Assignment ▸ Drop the pictures from the entries below, then reproduce the rest exactly.

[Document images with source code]
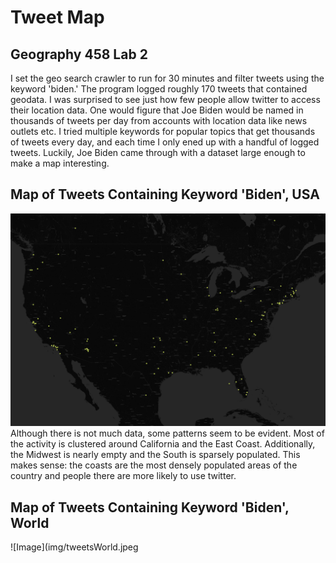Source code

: # Tweet Map
## Geography 458 Lab 2

I set the geo search crawler to run for 30 minutes and filter tweets using the keyword 'biden.' The program logged roughly 170 tweets that contained geodata. I was surprised to see just how few people allow twitter to access their location data. One would figure that Joe Biden would be named in thousands of tweets per day from accounts with location data like news outlets etc. I tried multiple keywords for popular topics that get thousands of tweets every day, and each time I only ened up with a handful of logged tweets. Luckily, Joe Biden came through with a dataset large enough to make a map interesting.

## Map of Tweets Containing Keyword 'Biden', USA
![Image](img/tweetsUSA.jpeg)
Although there is not much data, some patterns seem to be evident. Most of the activity is clustered around California and the East Coast. Additionally, the Midwest is nearly empty and the South is sparsely populated. This makes sense: the coasts are the most densely populated areas of the country and people there are more likely to use twitter. 

## Map of Tweets Containing Keyword 'Biden', World
![Image](img/tweetsWorld.jpeg
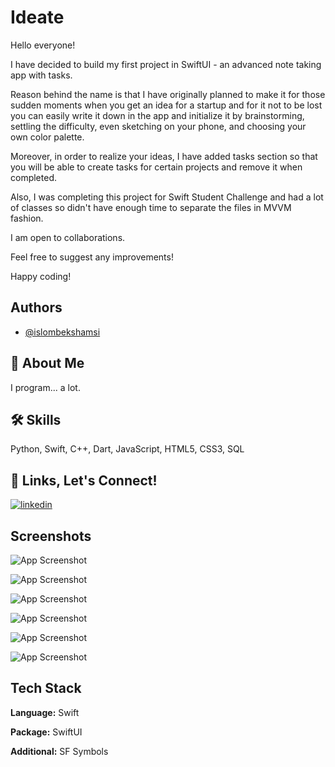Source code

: 
# Ideate
Hello everyone!

I have decided to build my first project in SwiftUI - an advanced note taking app with tasks.

Reason behind the name is that I have originally planned to make it for those sudden moments when you get an idea for a startup and for it not to be lost you can easily write it down in the app and initialize it by brainstorming, settling the difficulty, even sketching on your phone, and choosing your own color palette.

Moreover, in order to realize your ideas, I have added tasks section so that you will be able to create tasks for certain projects and remove it when completed.

Also, I was completing this project for Swift Student Challenge and had a lot of classes so didn't have enough time to separate the files in MVVM fashion.

I am open to collaborations.

Feel free to suggest any improvements!

Happy coding!

## Authors

- [@islombekshamsi](https://github.com/islombekshamsi)



## 🚀 About Me
I program... a lot.
## 🛠 Skills
Python, Swift, C++, Dart, JavaScript, HTML5, CSS3, SQL



## 🔗 Links, Let's Connect!
[![linkedin](https://img.shields.io/badge/linkedin-0A66C2?style=for-the-badge&logo=linkedin&logoColor=white)](www.linkedin.com/in/islom-shamsiev)


## Screenshots

![App Screenshot](https://raw.githubusercontent.com/islombekshamsi/images/refs/heads/main/NotesView.png?token=GHSAT0AAAAAAC7OWPNEO4C3TSGCJQV3C53GZ56N64A)

![App Screenshot](https://raw.githubusercontent.com/islombekshamsi/images/refs/heads/main/NoteCreationView.png?token=GHSAT0AAAAAAC7OWPNEXCK7CIID272Q2C4IZ56N7FA)

![App Screenshot](https://raw.githubusercontent.com/islombekshamsi/images/refs/heads/main/NoteDescriptionView.png?token=GHSAT0AAAAAAC7OWPNFXFLMRRMWNCJ3YH46Z56NZUQ)

![App Screenshot](https://raw.githubusercontent.com/islombekshamsi/images/refs/heads/main/DescriptionView.png?token=GHSAT0AAAAAAC7OWPNFR7S5EWWAZUIODJBIZ56NZ6A)

![App Screenshot](https://raw.githubusercontent.com/islombekshamsi/images/refs/heads/main/TasksView.png?token=GHSAT0AAAAAAC7OWPNFNJ5FA64VL4CQVEZ4Z56N2KA)

![App Screenshot](https://raw.githubusercontent.com/islombekshamsi/images/refs/heads/main/TaskAdditionView.png?token=GHSAT0AAAAAAC7OWPNEF3WABMB6OHFGCVBUZ56N2TA)

## Tech Stack

**Language:** Swift

**Package:** SwiftUI

**Additional:** SF Symbols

Your response ▸
Source code

: # Tweet Map
## Geography 458 Lab 2

I set the geo search crawler to run for 30 minutes and filter tweets using the keyword 'biden.' The program logged roughly 170 tweets that contained geodata. I was surprised to see just how few people allow twitter to access their location data. One would figure that Joe Biden would be named in thousands of tweets per day from accounts with location data like news outlets etc. I tried multiple keywords for popular topics that get thousands of tweets every day, and each time I only ened up with a handful of logged tweets. Luckily, Joe Biden came through with a dataset large enough to make a map interesting.

## Map of Tweets Containing Keyword 'Biden', USA
![Image](img/tweetsUSA.jpeg)
Although there is not much data, some patterns seem to be evident. Most of the activity is clustered around California and the East Coast. Additionally, the Midwest is nearly empty and the South is sparsely populated. This makes sense: the coasts are the most densely populated areas of the country and people there are more likely to use twitter. 

## Map of Tweets Containing Keyword 'Biden', World
![Image](img/tweetsWorld.jpeg
Source code

: 
# Ideate
Hello everyone!

I have decided to build my first project in SwiftUI - an advanced note taking app with tasks.

Reason behind the name is that I have originally planned to make it for those sudden moments when you get an idea for a startup and for it not to be lost you can easily write it down in the app and initialize it by brainstorming, settling the difficulty, even sketching on your phone, and choosing your own color palette.

Moreover, in order to realize your ideas, I have added tasks section so that you will be able to create tasks for certain projects and remove it when completed.

Also, I was completing this project for Swift Student Challenge and had a lot of classes so didn't have enough time to separate the files in MVVM fashion.

I am open to collaborations.

Feel free to suggest any improvements!

Happy coding!

## Authors

- [@islombekshamsi](https://github.com/islombekshamsi)



## 🚀 About Me
I program... a lot.
## 🛠 Skills
Python, Swift, C++, Dart, JavaScript, HTML5, CSS3, SQL



## 🔗 Links, Let's Connect!
[![linkedin](https://img.shields.io/badge/linkedin-0A66C2?style=for-the-badge&logo=linkedin&logoColor=white)](www.linkedin.com/in/islom-shamsiev)


## Screenshots

![App Screenshot](https://raw.githubusercontent.com/islombekshamsi/images/refs/heads/main/NotesView.png?token=GHSAT0AAAAAAC7OWPNEO4C3TSGCJQV3C53GZ56N64A)

![App Screenshot](https://raw.githubusercontent.com/islombekshamsi/images/refs/heads/main/NoteCreationView.png?token=GHSAT0AAAAAAC7OWPNEXCK7CIID272Q2C4IZ56N7FA)

![App Screenshot](https://raw.githubusercontent.com/islombekshamsi/images/refs/heads/main/NoteDescriptionView.png?token=GHSAT0AAAAAAC7OWPNFXFLMRRMWNCJ3YH46Z56NZUQ)

![App Screenshot](https://raw.githubusercontent.com/islombekshamsi/images/refs/heads/main/DescriptionView.png?token=GHSAT0AAAAAAC7OWPNFR7S5EWWAZUIODJBIZ56NZ6A)

![App Screenshot](https://raw.githubusercontent.com/islombekshamsi/images/refs/heads/main/TasksView.png?token=GHSAT0AAAAAAC7OWPNFNJ5FA64VL4CQVEZ4Z56N2KA)

![App Screenshot](https://raw.githubusercontent.com/islombekshamsi/images/refs/heads/main/TaskAdditionView.png?token=GHSAT0AAAAAAC7OWPNEF3WABMB6OHFGCVBUZ56N2TA)

## Tech Stack

**Language:** Swift

**Package:** SwiftUI

**Additional:** SF Symbols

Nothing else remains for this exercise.